━━━━━ Record excerpts ━━━━━

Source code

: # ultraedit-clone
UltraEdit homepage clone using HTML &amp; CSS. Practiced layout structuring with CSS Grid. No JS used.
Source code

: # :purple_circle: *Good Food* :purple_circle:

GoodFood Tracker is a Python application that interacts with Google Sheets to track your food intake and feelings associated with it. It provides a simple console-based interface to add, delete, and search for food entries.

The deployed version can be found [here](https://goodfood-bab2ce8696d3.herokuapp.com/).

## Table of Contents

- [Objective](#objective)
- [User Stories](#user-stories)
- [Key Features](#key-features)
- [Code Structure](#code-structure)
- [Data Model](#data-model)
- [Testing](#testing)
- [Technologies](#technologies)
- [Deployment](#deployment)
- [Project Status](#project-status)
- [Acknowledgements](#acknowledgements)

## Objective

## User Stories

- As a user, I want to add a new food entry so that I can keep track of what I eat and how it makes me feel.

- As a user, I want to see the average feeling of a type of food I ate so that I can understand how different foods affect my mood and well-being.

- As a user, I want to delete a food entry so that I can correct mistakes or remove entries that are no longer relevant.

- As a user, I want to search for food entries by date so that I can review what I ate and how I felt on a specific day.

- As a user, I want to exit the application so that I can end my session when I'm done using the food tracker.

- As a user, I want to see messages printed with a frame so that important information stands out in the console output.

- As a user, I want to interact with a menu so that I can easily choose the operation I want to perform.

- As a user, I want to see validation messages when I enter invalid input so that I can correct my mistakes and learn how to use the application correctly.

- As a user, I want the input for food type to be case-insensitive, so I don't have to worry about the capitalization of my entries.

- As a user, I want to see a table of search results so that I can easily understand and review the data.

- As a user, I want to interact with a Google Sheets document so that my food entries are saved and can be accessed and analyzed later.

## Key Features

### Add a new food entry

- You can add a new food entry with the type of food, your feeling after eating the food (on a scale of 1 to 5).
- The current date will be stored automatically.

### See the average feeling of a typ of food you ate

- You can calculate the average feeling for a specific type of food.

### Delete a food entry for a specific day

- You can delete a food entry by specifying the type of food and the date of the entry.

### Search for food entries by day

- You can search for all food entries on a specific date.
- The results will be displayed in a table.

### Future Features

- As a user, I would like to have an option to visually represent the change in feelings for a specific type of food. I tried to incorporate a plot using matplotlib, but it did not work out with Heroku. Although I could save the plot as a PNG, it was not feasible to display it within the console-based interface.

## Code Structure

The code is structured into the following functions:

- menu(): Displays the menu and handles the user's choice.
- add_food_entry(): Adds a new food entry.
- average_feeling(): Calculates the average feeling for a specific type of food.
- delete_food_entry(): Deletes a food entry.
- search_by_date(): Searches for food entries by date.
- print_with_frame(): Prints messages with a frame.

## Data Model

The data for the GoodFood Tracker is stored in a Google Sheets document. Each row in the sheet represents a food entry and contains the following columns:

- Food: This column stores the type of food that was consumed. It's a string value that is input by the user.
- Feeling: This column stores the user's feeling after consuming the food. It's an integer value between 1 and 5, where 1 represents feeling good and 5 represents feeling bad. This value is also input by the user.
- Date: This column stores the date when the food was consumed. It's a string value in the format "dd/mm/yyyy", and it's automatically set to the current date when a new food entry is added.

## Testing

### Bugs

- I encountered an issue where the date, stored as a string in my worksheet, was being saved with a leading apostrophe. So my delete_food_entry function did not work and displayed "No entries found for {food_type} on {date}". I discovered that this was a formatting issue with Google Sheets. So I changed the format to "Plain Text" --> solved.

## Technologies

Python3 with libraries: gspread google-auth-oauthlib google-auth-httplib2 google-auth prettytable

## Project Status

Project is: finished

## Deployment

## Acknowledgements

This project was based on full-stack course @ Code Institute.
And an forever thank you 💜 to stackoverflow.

━━━━━

Copy every entry exactly, leaving nothing out.

**Solution for this problem**
Source code

: # ultraedit-clone
UltraEdit homepage clone using HTML &amp; CSS. Practiced layout structuring with CSS Grid. No JS used.
Source code

: # :purple_circle: *Good Food* :purple_circle:

GoodFood Tracker is a Python application that interacts with Google Sheets to track your food intake and feelings associated with it. It provides a simple console-based interface to add, delete, and search for food entries.

The deployed version can be found [here](https://goodfood-bab2ce8696d3.herokuapp.com/).

## Table of Contents

- [Objective](#objective)
- [User Stories](#user-stories)
- [Key Features](#key-features)
- [Code Structure](#code-structure)
- [Data Model](#data-model)
- [Testing](#testing)
- [Technologies](#technologies)
- [Deployment](#deployment)
- [Project Status](#project-status)
- [Acknowledgements](#acknowledgements)

## Objective

## User Stories

- As a user, I want to add a new food entry so that I can keep track of what I eat and how it makes me feel.

- As a user, I want to see the average feeling of a type of food I ate so that I can understand how different foods affect my mood and well-being.

- As a user, I want to delete a food entry so that I can correct mistakes or remove entries that are no longer relevant.

- As a user, I want to search for food entries by date so that I can review what I ate and how I felt on a specific day.

- As a user, I want to exit the application so that I can end my session when I'm done using the food tracker.

- As a user, I want to see messages printed with a frame so that important information stands out in the console output.

- As a user, I want to interact with a menu so that I can easily choose the operation I want to perform.

- As a user, I want to see validation messages when I enter invalid input so that I can correct my mistakes and learn how to use the application correctly.

- As a user, I want the input for food type to be case-insensitive, so I don't have to worry about the capitalization of my entries.

- As a user, I want to see a table of search results so that I can easily understand and review the data.

- As a user, I want to interact with a Google Sheets document so that my food entries are saved and can be accessed and analyzed later.

## Key Features

### Add a new food entry

- You can add a new food entry with the type of food, your feeling after eating the food (on a scale of 1 to 5).
- The current date will be stored automatically.

### See the average feeling of a typ of food you ate

- You can calculate the average feeling for a specific type of food.

### Delete a food entry for a specific day

- You can delete a food entry by specifying the type of food and the date of the entry.

### Search for food entries by day

- You can search for all food entries on a specific date.
- The results will be displayed in a table.

### Future Features

- As a user, I would like to have an option to visually represent the change in feelings for a specific type of food. I tried to incorporate a plot using matplotlib, but it did not work out with Heroku. Although I could save the plot as a PNG, it was not feasible to display it within the console-based interface.

## Code Structure

The code is structured into the following functions:

- menu(): Displays the menu and handles the user's choice.
- add_food_entry(): Adds a new food entry.
- average_feeling(): Calculates the average feeling for a specific type of food.
- delete_food_entry(): Deletes a food entry.
- search_by_date(): Searches for food entries by date.
- print_with_frame(): Prints messages with a frame.

## Data Model

The data for the GoodFood Tracker is stored in a Google Sheets document. Each row in the sheet represents a food entry and contains the following columns:

- Food: This column stores the type of food that was consumed. It's a string value that is input by the user.
- Feeling: This column stores the user's feeling after consuming the food. It's an integer value between 1 and 5, where 1 represents feeling good and 5 represents feeling bad. This value is also input by the user.
- Date: This column stores the date when the food was consumed. It's a string value in the format "dd/mm/yyyy", and it's automatically set to the current date when a new food entry is added.

## Testing

### Bugs

- I encountered an issue where the date, stored as a string in my worksheet, was being saved with a leading apostrophe. So my delete_food_entry function did not work and displayed "No entries found for {food_type} on {date}". I discovered that this was a formatting issue with Google Sheets. So I changed the format to "Plain Text" --> solved.

## Technologies

Python3 with libraries: gspread google-auth-oauthlib google-auth-httplib2 google-auth prettytable

## Project Status

Project is: finished

## Deployment

## Acknowledgements

This project was based on full-stack course @ Code Institute.
And an forever thank you 💜 to stackoverflow.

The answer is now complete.